Every now and then, indeed, he tells himself that he must "look about him," as he calls it, and, smothering a sigh, starts for a quick walk across his land, and looks at a field or two, or into the nearest paddock, and asks his steward how things are going on, and if all is as satisfactory now as in the old days when his father held the reins of government, and, having listened absently to comfortable answers and cheerful predictions for the future, strolls away again, thoroughly content, not caring to investigate matters further.
He knows all the best people in town, and puts in a good time when there; is a fair hand at whist, and can beat most men at billiards; will now and then put money on a favorite for the Oaks or the Grand National, but cannot be said to regard gambling as an amusement. He is extravagant in many ways, but thoroughly unselfish and kind-hearted, and generous to a fault. He is much affected by women, and adored by children, who instinctively accept him as a true friend.
Horace, both in face and in figure, is strangely like his brother,--in character very different. He is tall and well built, with eyes large, dark, and liquid, but rather too closely set to be pleasing. His mouth is firm and somewhat hard, his smile soft, but uncertain. He is always charming to women, being outwardly blind to their caprices and an admirer of their follies, and is therefore an immense favorite with a certain class of them, whose minds are subservient to their bodies. Yet to every rule there is an exception. And by women good and true, and loyal, Horace has been, and is, well beloved.
As Lord Sartoris and Dorian cross the hall, they meet Horace, and a pretty girl--tall, slender, and graceful--coming towards them. She appears sad, and slightly distressed, but scarcely unnerved: there is a suspicion of tears about her large gray eyes. Her gown, of violet velvet , sits closely to her perfect figure; a Langtry bonnet, to match her dress, covers her head and suits admirably her oval face and Grecian nose and soft peach-like complexion.
Going up, with impulsive grace, to Lord Sartoris, she lays both her ungloved hands upon his shoulders, and presses her lips with tender sympathy to his cheek.

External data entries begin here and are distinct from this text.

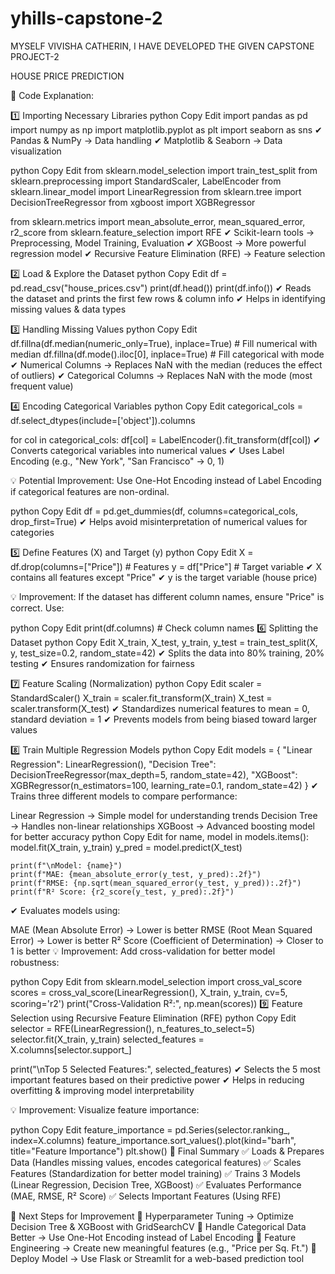 # yhills-capstone-2
MYSELF VIVISHA CATHERIN, I HAVE DEVELOPED THE GIVEN CAPSTONE PROJECT-2

HOUSE PRICE PREDICTION

📌 Code Explanation:

1️⃣ Importing Necessary Libraries
python
Copy
Edit
import pandas as pd
import numpy as np
import matplotlib.pyplot as plt
import seaborn as sns
✔ Pandas & NumPy → Data handling
✔ Matplotlib & Seaborn → Data visualization

python
Copy
Edit
from sklearn.model_selection import train_test_split
from sklearn.preprocessing import StandardScaler, LabelEncoder
from sklearn.linear_model import LinearRegression
from sklearn.tree import DecisionTreeRegressor
from xgboost import XGBRegressor

from sklearn.metrics import mean_absolute_error, mean_squared_error, r2_score
from sklearn.feature_selection import RFE
✔ Scikit-learn tools → Preprocessing, Model Training, Evaluation
✔ XGBoost → More powerful regression model
✔ Recursive Feature Elimination (RFE) → Feature selection

2️⃣ Load & Explore the Dataset
python
Copy
Edit
df = pd.read_csv("house_prices.csv")
print(df.head())
print(df.info())
✔ Reads the dataset and prints the first few rows & column info
✔ Helps in identifying missing values & data types

3️⃣ Handling Missing Values
python
Copy
Edit
df.fillna(df.median(numeric_only=True), inplace=True)  # Fill numerical with median
df.fillna(df.mode().iloc[0], inplace=True)  # Fill categorical with mode
✔ Numerical Columns → Replaces NaN with the median (reduces the effect of outliers)
✔ Categorical Columns → Replaces NaN with the mode (most frequent value)

4️⃣ Encoding Categorical Variables
python
Copy
Edit
categorical_cols = df.select_dtypes(include=['object']).columns

for col in categorical_cols:
    df[col] = LabelEncoder().fit_transform(df[col])
✔ Converts categorical variables into numerical values
✔ Uses Label Encoding (e.g., "New York", "San Francisco" → 0, 1)

💡 Potential Improvement: Use One-Hot Encoding instead of Label Encoding if categorical features are non-ordinal.

python
Copy
Edit
df = pd.get_dummies(df, columns=categorical_cols, drop_first=True)
✔ Helps avoid misinterpretation of numerical values for categories

5️⃣ Define Features (X) and Target (y)
python
Copy
Edit
X = df.drop(columns=["Price"])  # Features
y = df["Price"]  # Target variable
✔ X contains all features except "Price"
✔ y is the target variable (house price)

💡 Improvement: If the dataset has different column names, ensure "Price" is correct. Use:

python
Copy
Edit
print(df.columns)  # Check column names
6️⃣ Splitting the Dataset
python
Copy
Edit
X_train, X_test, y_train, y_test = train_test_split(X, y, test_size=0.2, random_state=42)
✔ Splits the data into 80% training, 20% testing
✔ Ensures randomization for fairness

7️⃣ Feature Scaling (Normalization)
python
Copy
Edit
scaler = StandardScaler()
X_train = scaler.fit_transform(X_train)
X_test = scaler.transform(X_test)
✔ Standardizes numerical features to mean = 0, standard deviation = 1
✔ Prevents models from being biased toward larger values

8️⃣ Train Multiple Regression Models
python
Copy
Edit
models = {
    "Linear Regression": LinearRegression(),
    "Decision Tree": DecisionTreeRegressor(max_depth=5, random_state=42),
    "XGBoost": XGBRegressor(n_estimators=100, learning_rate=0.1, random_state=42)
}
✔ Trains three different models to compare performance:

Linear Regression → Simple model for understanding trends
Decision Tree → Handles non-linear relationships
XGBoost → Advanced boosting model for better accuracy
python
Copy
Edit
for name, model in models.items():
    model.fit(X_train, y_train)
    y_pred = model.predict(X_test)

    print(f"\nModel: {name}")
    print(f"MAE: {mean_absolute_error(y_test, y_pred):.2f}")
    print(f"RMSE: {np.sqrt(mean_squared_error(y_test, y_pred)):.2f}")
    print(f"R² Score: {r2_score(y_test, y_pred):.2f}")
✔ Evaluates models using:

MAE (Mean Absolute Error) → Lower is better
RMSE (Root Mean Squared Error) → Lower is better
R² Score (Coefficient of Determination) → Closer to 1 is better
💡 Improvement: Add cross-validation for better model robustness:

python
Copy
Edit
from sklearn.model_selection import cross_val_score
scores = cross_val_score(LinearRegression(), X_train, y_train, cv=5, scoring='r2')
print("Cross-Validation R²:", np.mean(scores))
9️⃣ Feature Selection using Recursive Feature Elimination (RFE)
python
Copy
Edit
selector = RFE(LinearRegression(), n_features_to_select=5)
selector.fit(X_train, y_train)
selected_features = X.columns[selector.support_]

print("\nTop 5 Selected Features:", selected_features)
✔ Selects the 5 most important features based on their predictive power
✔ Helps in reducing overfitting & improving model interpretability

💡 Improvement: Visualize feature importance:

python
Copy
Edit
feature_importance = pd.Series(selector.ranking_, index=X.columns)
feature_importance.sort_values().plot(kind="barh", title="Feature Importance")
plt.show()
🚀 Final Summary
✅ Loads & Prepares Data (Handles missing values, encodes categorical features)
✅ Scales Features (Standardization for better model training)
✅ Trains 3 Models (Linear Regression, Decision Tree, XGBoost)
✅ Evaluates Performance (MAE, RMSE, R² Score)
✅ Selects Important Features (Using RFE)

🔄 Next Steps for Improvement
🚀 Hyperparameter Tuning → Optimize Decision Tree & XGBoost with GridSearchCV
🚀 Handle Categorical Data Better → Use One-Hot Encoding instead of Label Encoding
🚀 Feature Engineering → Create new meaningful features (e.g., "Price per Sq. Ft.")
🚀 Deploy Model → Use Flask or Streamlit for a web-based prediction tool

"How sad it all is!" she says, with a little break in her voice. "How can I tell you all I feel for you? If you had only had the faintest warning! But it was all so sudden, so dreadful."

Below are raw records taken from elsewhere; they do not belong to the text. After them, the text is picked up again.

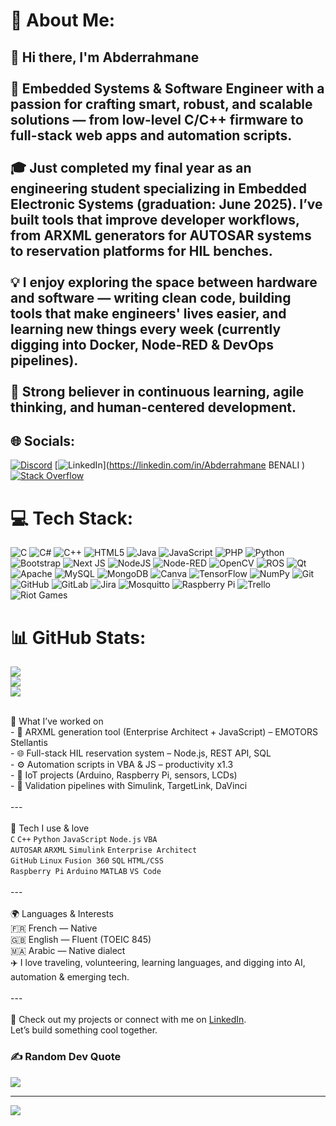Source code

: # 💫 About Me:
## 👋 Hi there, I'm Abderrahmane<br><br>🚀 Embedded Systems & Software Engineer with a passion for crafting smart, robust, and scalable solutions — from low-level C/C++ firmware to full-stack web apps and automation scripts.<br><br>🎓 Just completed my final year as an engineering student specializing in Embedded Electronic Systems (graduation: June 2025). I’ve built tools that improve developer workflows, from ARXML generators for AUTOSAR systems to reservation platforms for HIL benches.<br><br>💡 I enjoy exploring the space between hardware and software — writing clean code, building tools that make engineers' lives easier, and learning new things every week (currently digging into Docker, Node-RED & DevOps pipelines).<br><br>🧠 Strong believer in continuous learning, agile thinking, and human-centered development.<br>


## 🌐 Socials:
[![Discord](https://img.shields.io/badge/Discord-%237289DA.svg?logo=discord&logoColor=white)](https://discord.gg/506850307884449827) [![LinkedIn](https://img.shields.io/badge/LinkedIn-%230077B5.svg?logo=linkedin&logoColor=white)](https://linkedin.com/in/Abderrahmane BENALI ) [![Stack Overflow](https://img.shields.io/badge/-Stackoverflow-FE7A16?logo=stack-overflow&logoColor=white)](https://stackoverflow.com/users/RzmLegh) 

# 💻 Tech Stack:
![C](https://img.shields.io/badge/c-%2300599C.svg?style=for-the-badge&logo=c&logoColor=white) ![C#](https://img.shields.io/badge/c%23-%23239120.svg?style=for-the-badge&logo=csharp&logoColor=white) ![C++](https://img.shields.io/badge/c++-%2300599C.svg?style=for-the-badge&logo=c%2B%2B&logoColor=white) ![HTML5](https://img.shields.io/badge/html5-%23E34F26.svg?style=for-the-badge&logo=html5&logoColor=white) ![Java](https://img.shields.io/badge/java-%23ED8B00.svg?style=for-the-badge&logo=openjdk&logoColor=white) ![JavaScript](https://img.shields.io/badge/javascript-%23323330.svg?style=for-the-badge&logo=javascript&logoColor=%23F7DF1E) ![PHP](https://img.shields.io/badge/php-%23777BB4.svg?style=for-the-badge&logo=php&logoColor=white) ![Python](https://img.shields.io/badge/python-3670A0?style=for-the-badge&logo=python&logoColor=ffdd54) ![Bootstrap](https://img.shields.io/badge/bootstrap-%238511FA.svg?style=for-the-badge&logo=bootstrap&logoColor=white) ![Next JS](https://img.shields.io/badge/Next-black?style=for-the-badge&logo=next.js&logoColor=white) ![NodeJS](https://img.shields.io/badge/node.js-6DA55F?style=for-the-badge&logo=node.js&logoColor=white) ![Node-RED](https://img.shields.io/badge/Node--RED-%238F0000.svg?style=for-the-badge&logo=node-red&logoColor=white) ![OpenCV](https://img.shields.io/badge/opencv-%23white.svg?style=for-the-badge&logo=opencv&logoColor=white) ![ROS](https://img.shields.io/badge/ros-%230A0FF9.svg?style=for-the-badge&logo=ros&logoColor=white) ![Qt](https://img.shields.io/badge/Qt-%23217346.svg?style=for-the-badge&logo=Qt&logoColor=white) ![Apache](https://img.shields.io/badge/apache-%23D42029.svg?style=for-the-badge&logo=apache&logoColor=white) ![MySQL](https://img.shields.io/badge/mysql-4479A1.svg?style=for-the-badge&logo=mysql&logoColor=white) ![MongoDB](https://img.shields.io/badge/MongoDB-%234ea94b.svg?style=for-the-badge&logo=mongodb&logoColor=white) ![Canva](https://img.shields.io/badge/Canva-%2300C4CC.svg?style=for-the-badge&logo=Canva&logoColor=white) ![TensorFlow](https://img.shields.io/badge/TensorFlow-%23FF6F00.svg?style=for-the-badge&logo=TensorFlow&logoColor=white) ![NumPy](https://img.shields.io/badge/numpy-%23013243.svg?style=for-the-badge&logo=numpy&logoColor=white) ![Git](https://img.shields.io/badge/git-%23F05033.svg?style=for-the-badge&logo=git&logoColor=white) ![GitHub](https://img.shields.io/badge/github-%23121011.svg?style=for-the-badge&logo=github&logoColor=white) ![GitLab](https://img.shields.io/badge/gitlab-%23181717.svg?style=for-the-badge&logo=gitlab&logoColor=white) ![Jira](https://img.shields.io/badge/jira-%230A0FFF.svg?style=for-the-badge&logo=jira&logoColor=white) ![Mosquitto](https://img.shields.io/badge/mosquitto-%233C5280.svg?style=for-the-badge&logo=eclipsemosquitto&logoColor=white) ![Raspberry Pi](https://img.shields.io/badge/-Raspberry_Pi-C51A4A?style=for-the-badge&logo=Raspberry-Pi) ![Trello](https://img.shields.io/badge/Trello-%23026AA7.svg?style=for-the-badge&logo=Trello&logoColor=white) ![Riot Games](https://img.shields.io/badge/riotgames-D32936.svg?style=for-the-badge&logo=riotgames&logoColor=white)
# 📊 GitHub Stats:
![](https://github-readme-stats.vercel.app/api?username=rahm0x&theme=merko&hide_border=false&include_all_commits=false&count_private=false)<br/>
![](https://nirzak-streak-stats.vercel.app/?user=rahm0x&theme=merko&hide_border=false)<br/>
![](https://github-readme-stats.vercel.app/api/top-langs/?username=rahm0x&theme=merko&hide_border=false&include_all_commits=false&count_private=false&layout=compact)

<br>💼 What I’ve worked on<br>- 🔧 ARXML generation tool (Enterprise Architect + JavaScript) – EMOTORS Stellantis<br>- 🌐 Full-stack HIL reservation system – Node.js, REST API, SQL<br>- ⚙️ Automation scripts in VBA & JS – productivity x1.3<br>- 🤖 IoT projects (Arduino, Raspberry Pi, sensors, LCDs)<br>- 🧪 Validation pipelines with Simulink, TargetLink, DaVinci<br><br>---<br><br>🧰 Tech I use & love<br>`C` `C++` `Python` `JavaScript` `Node.js` `VBA`  <br>`AUTOSAR` `ARXML` `Simulink` `Enterprise Architect`  <br>`GitHub` `Linux` `Fusion 360` `SQL` `HTML/CSS`  <br>`Raspberry Pi` `Arduino` `MATLAB` `VS Code`  <br><br>---<br><br>🌍 Languages & Interests<br>🇫🇷 French — Native  <br>🇬🇧 English — Fluent (TOEIC 845)  <br>🇲🇦 Arabic — Native dialect  <br>✈️ I love traveling, volunteering, learning languages, and digging into AI, automation & emerging tech.<br><br>---<br><br>🔗 Check out my projects or connect with me on [LinkedIn](https://linkedin.com/in/abderrahmane-benali).  <br>Let’s build something cool together.<br>


### ✍️ Random Dev Quote
![](https://quotes-github-readme.vercel.app/api?type=horizontal&theme=radical)

---
[![](https://visitcount.itsvg.in/api?id=rahm0x&icon=0&color=0)](https://visitcount.itsvg.in)

<!-- Proudly created with GPRM ( https://gprm.itsvg.in ) -->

"Was it?" says Clarissa, quickly. "That is what has been troubling me. We only heard the terrible news this morning, and papa said it would be intrusive to call so early; but I--I could not keep away."

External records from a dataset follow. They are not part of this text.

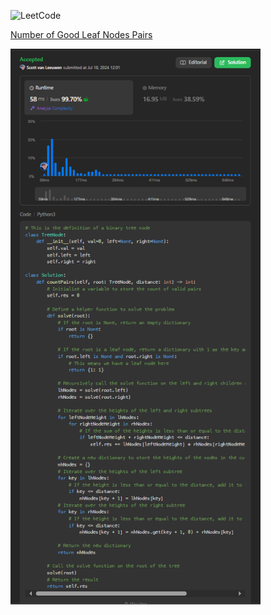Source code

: ![LeetCode](https://img.shields.io/badge/LeetCode-Number%20of%20Good%20Leaf%20Nodes%20Pairs-orange)

[Number of Good Leaf Nodes Pairs][1]

[1]: https://leetcode.com/problems/number-of-good-leaf-nodes-pairs/?envType=daily-question&envId=2024-07-18

<img src="https://github.com/svanlee/leetcode-daily-number-of-good-leaf-nodes-pairs/blob/main/Personal%20Branding%20-%20LeetCode%2347.PNG" alt="Personal Branding - LeetCode#41" width="400"/>
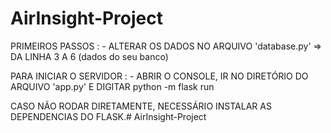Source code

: # AirInsight-Project

PRIMEIROS PASSOS : 
    - ALTERAR OS DADOS NO ARQUIVO 'database.py' => DA LINHA 3 A 6 (dados do seu banco)

PARA INICIAR O SERVIDOR : 
    - ABRIR O CONSOLE, IR NO DIRETÓRIO DO ARQUIVO 'app.py' E DIGITAR 
        python -m flask run
    
CASO NÃO RODAR DIRETAMENTE, NECESSÁRIO INSTALAR AS DEPENDENCIAS DO FLASK.# AirInsight-Project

"Your presence in this gloomy house is an undeniable comfort," says Sartoris, sadly. "I am glad you understood us well enough to know that. It is my greatest wish that you should regard us all with affection."
He glances from her to Dorian, as he speaks, with anxious meaning. But Dorian's gaze is fixed thoughtfully upon the stained-glass window that is flinging its crimson and purple rays upon the opposite wall, and has obviously been deaf to all that has been passing. As for Clarissa, she has turned, and is looking into Horace's dark eyes.
Sartoris, catching the glance, drops Miss Peyton's hand with a sigh. She notices the half-petulant action, and compresses her lips slightly.